Paper No. 9
Presentation Time: 11:00 AM


PATTERSON, Molly M.1, DUPRAZ, Christophe P.1, MYSHRALL, Kristen L.1, JAHNERT, Ricardo J.2, GALLAGHER, Kimberley L.3, COLLINS, Lindsay B.4 and VISSCHER, Pieter T.1, (1)Center for Integrative Geosciences, University of Connecticut, 354 Mansfield Rd U-2045, Storrs, CT 06269, (2)Petrobras Company, Avenida Chile 65, Rio de Janeiro, 20031912, Brazil, (3)Marine Sciences, University of Connecticut, 1080 Shennecossett Road, Groton, CT 06340, (4)Applied Geology, Curtin University, GPO Box U1987, Perth, WA 6845, Australia,

Thrombolites are clotted microbialites that are likely formed by the lithification of benthic microbial communities (e.g., through mineral precipitation). This precipitation, also referred to as microbially-induced organomineralization, is controlled by the so-called “alkalinity engine”, which is the result of the combined metabolic reactions of the entire microbial community. In addition, physicochemical changes in the macroenvironment may influence thrombolite formation, either directly (e.g., when the microbialites are exposed to environmental stress) or indirectly (e.g., by influencing microbial physiology).

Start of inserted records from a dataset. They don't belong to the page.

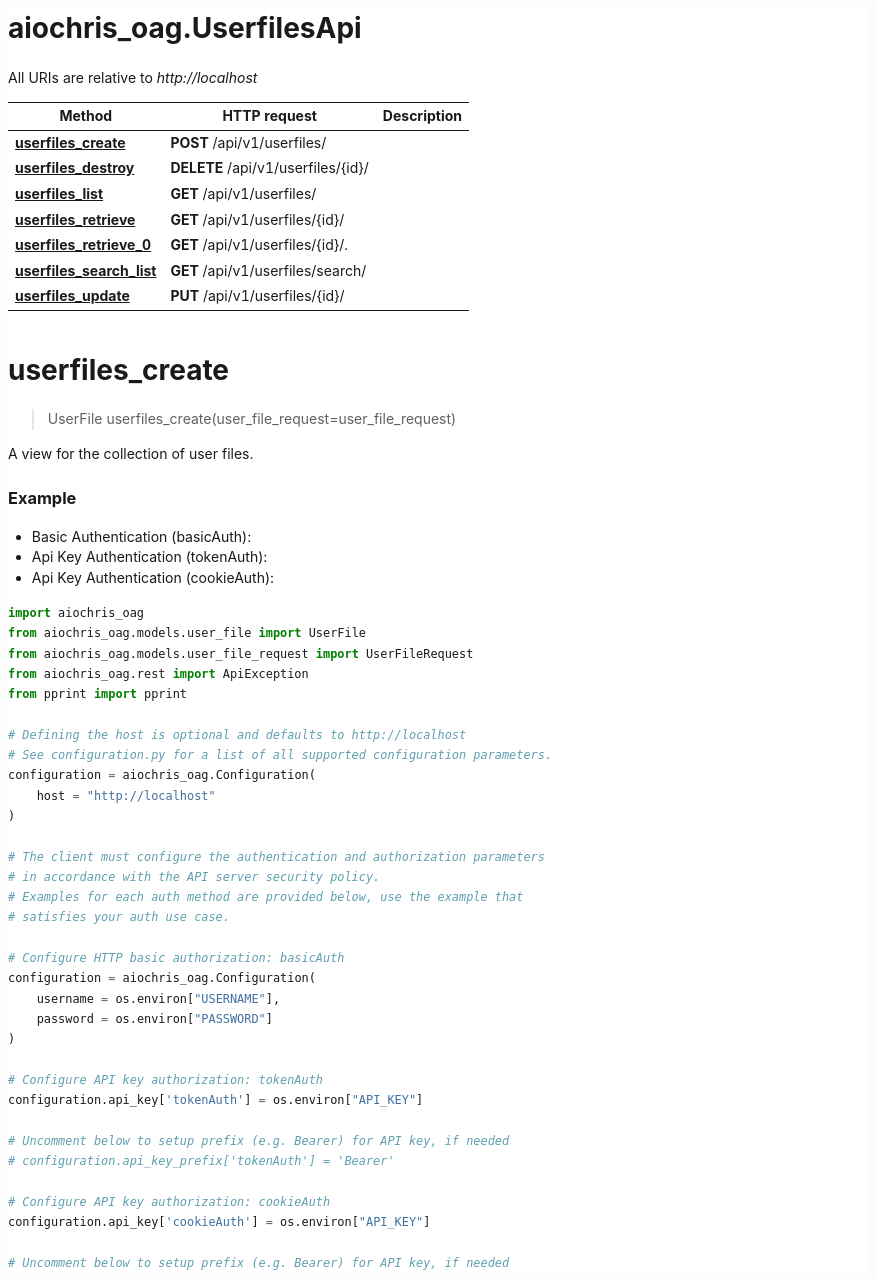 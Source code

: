 # aiochris_oag.UserfilesApi

All URIs are relative to *http://localhost*

Method | HTTP request | Description
------------- | ------------- | -------------
[**userfiles_create**](UserfilesApi.md#userfiles_create) | **POST** /api/v1/userfiles/ | 
[**userfiles_destroy**](UserfilesApi.md#userfiles_destroy) | **DELETE** /api/v1/userfiles/{id}/ | 
[**userfiles_list**](UserfilesApi.md#userfiles_list) | **GET** /api/v1/userfiles/ | 
[**userfiles_retrieve**](UserfilesApi.md#userfiles_retrieve) | **GET** /api/v1/userfiles/{id}/ | 
[**userfiles_retrieve_0**](UserfilesApi.md#userfiles_retrieve_0) | **GET** /api/v1/userfiles/{id}/. | 
[**userfiles_search_list**](UserfilesApi.md#userfiles_search_list) | **GET** /api/v1/userfiles/search/ | 
[**userfiles_update**](UserfilesApi.md#userfiles_update) | **PUT** /api/v1/userfiles/{id}/ | 


# **userfiles_create**
> UserFile userfiles_create(user_file_request=user_file_request)



A view for the collection of user files.

### Example

* Basic Authentication (basicAuth):
* Api Key Authentication (tokenAuth):
* Api Key Authentication (cookieAuth):

```python
import aiochris_oag
from aiochris_oag.models.user_file import UserFile
from aiochris_oag.models.user_file_request import UserFileRequest
from aiochris_oag.rest import ApiException
from pprint import pprint

# Defining the host is optional and defaults to http://localhost
# See configuration.py for a list of all supported configuration parameters.
configuration = aiochris_oag.Configuration(
    host = "http://localhost"
)

# The client must configure the authentication and authorization parameters
# in accordance with the API server security policy.
# Examples for each auth method are provided below, use the example that
# satisfies your auth use case.

# Configure HTTP basic authorization: basicAuth
configuration = aiochris_oag.Configuration(
    username = os.environ["USERNAME"],
    password = os.environ["PASSWORD"]
)

# Configure API key authorization: tokenAuth
configuration.api_key['tokenAuth'] = os.environ["API_KEY"]

# Uncomment below to setup prefix (e.g. Bearer) for API key, if needed
# configuration.api_key_prefix['tokenAuth'] = 'Bearer'

# Configure API key authorization: cookieAuth
configuration.api_key['cookieAuth'] = os.environ["API_KEY"]

# Uncomment below to setup prefix (e.g. Bearer) for API key, if needed
```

By comparing physical and chemical data from contemporary thrombolite-forming environments including Highborne Cay, Bahamas; Green Lake, New York; and Shark Bay, Western Australia, it may be possible to gain insight into the environmental and microbial processes affecting thrombolite formation.

We hypothesize that the pronounced environmental differences that exist between these sites (e.g., in salinity, temperature, alkalinity) may affect the fabric of the microbialites. If this is the case, it may aid in the interpretation of thrombolites in the rock record.

Here we present data from samples collected in the field and our experiments conducted in the laboratory. These results highlight the importance of hydrochemical and physical factors such as water chemistry, temperature, light, and sediment supply as well the importance of microbial activity to the formation of thrombolites. Thin section and SEM images detail sediment-trapping and organomineralization that create the thrombolitic fabric. Initial analyses suggest differences in thrombolite microstructure not only based on geographical location, but also on seasonal variations. Though macrostructure similarities exist between the thrombolites from the various sites, differences are apparent when analyzing samples at a microscopic scale. Variations in environmental factors and water chemistry appear to alter the degree of mineralization, its location and morphology, highlighting the influence of the environment on the formation of thrombolitic fabric.